Credit hours:

Course Summary

Placement in care often brings complicated feelings of shame, relief, or guilt for children and youth. In order to effectively serve and provide for their needs, we need to help children and youth recognize their grief and meet them where they are in their grieving process. Through this module, you will gain knowledge and tools to help children and youth cope with feelings of grief and ambiguous loss.

In this course, you can expect to learn:

  • Information about ambiguous loss and complicated grief
  • Unique challenges children and youth in care may face through the grieving process
  • The ways grief and trauma can manifest in a child or youth's behaviors
  • Strategies children and youth can use to cope with ambiguous loss and/or grief

Step 1

Watch the following video "Best Practices for Grief: Foster Care Placement." This video is a part of a series examining grief and loss experiences of children and teens, and was selected because of its valuable introduction to the grief children and youth may experience due to being part of the foster care system. 

Step 2

The effects of grief that children and youth in foster care experience vary based on their developmental age.

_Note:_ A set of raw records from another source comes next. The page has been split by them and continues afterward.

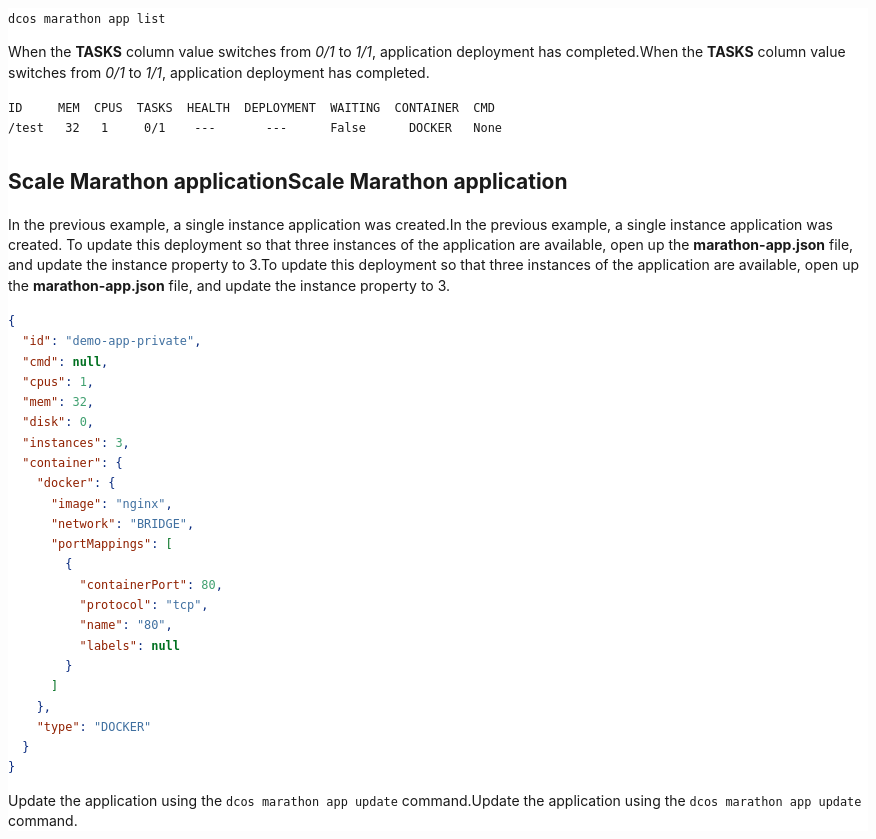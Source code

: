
 ```azurecli
dcos marathon app list
```

<span data-ttu-id="2fe7b-145">When the **TASKS** column value switches from *0/1* to *1/1*, application deployment has completed.</span><span class="sxs-lookup"><span data-stu-id="2fe7b-145">When the **TASKS** column value switches from *0/1* to *1/1*, application deployment has completed.</span></span>

```azurecli
ID     MEM  CPUS  TASKS  HEALTH  DEPLOYMENT  WAITING  CONTAINER  CMD   
/test   32   1     0/1    ---       ---      False      DOCKER   None
```

## <a name="scale-marathon-application"></a><span data-ttu-id="2fe7b-146">Scale Marathon application</span><span class="sxs-lookup"><span data-stu-id="2fe7b-146">Scale Marathon application</span></span>

<span data-ttu-id="2fe7b-147">In the previous example, a single instance application was created.</span><span class="sxs-lookup"><span data-stu-id="2fe7b-147">In the previous example, a single instance application was created.</span></span> <span data-ttu-id="2fe7b-148">To update this deployment so that three instances of the application are available, open up the **marathon-app.json** file, and update the instance property to 3.</span><span class="sxs-lookup"><span data-stu-id="2fe7b-148">To update this deployment so that three instances of the application are available, open up the **marathon-app.json** file, and update the instance property to 3.</span></span>

```json
{
  "id": "demo-app-private",
  "cmd": null,
  "cpus": 1,
  "mem": 32,
  "disk": 0,
  "instances": 3,
  "container": {
    "docker": {
      "image": "nginx",
      "network": "BRIDGE",
      "portMappings": [
        {
          "containerPort": 80,
          "protocol": "tcp",
          "name": "80",
          "labels": null
        }
      ]
    },
    "type": "DOCKER"
  }
}
```

<span data-ttu-id="2fe7b-149">Update the application using the `dcos marathon app update` command.</span><span class="sxs-lookup"><span data-stu-id="2fe7b-149">Update the application using the `dcos marathon app update` command.</span></span>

Review the following article published by Fostering Perspectives, "The Effects of Grief and Loss on Children in Foster Care" to learn what grief signs to be aware of for all children and youth.

Step 3

Review the following article "Ambiguous Loss Haunts Foster and Adopted Children" to learn about the inevitable loss a child or youth experiences during their foster care (sometimes repeatedly) and how incredibly difficult this type of grief is to process.

Step 4

Gregory Manning discusses the difference between a traditional and non-traditional loss and how the profound loss and trauma a child or young person in foster care may experience manifests and impacts their behaviors in the following video "Grief and Loss for Youth in Foster Care & Adoption."

Step 5

Watch Matthew's video which reflects the trauma, grief, and loss he dealt with throughout his foster care experience. 

Step 6

Review "What Young People Can Do: Healing From Loss," a simple form to help guide and validate a young person healing from loss.

Step 7

Share the "Bill of Rights for Grieving Youth in Foster Care" tool with your child. These rights reflect the values, dreams, and aspirations of current and former foster youth suffering from tremendous loss and can be helpful to a grieving young person and/or a young person who has not yet begun the grieving process.

Step 8

Join the discussion in the comments below to answer the following question:

How can you help young people in your care suffering from grief and loss?

Step 9

Finished the module? If you are logged in as a subscribed user, take the quiz to earn your Continuing Education Credit hours and certificate!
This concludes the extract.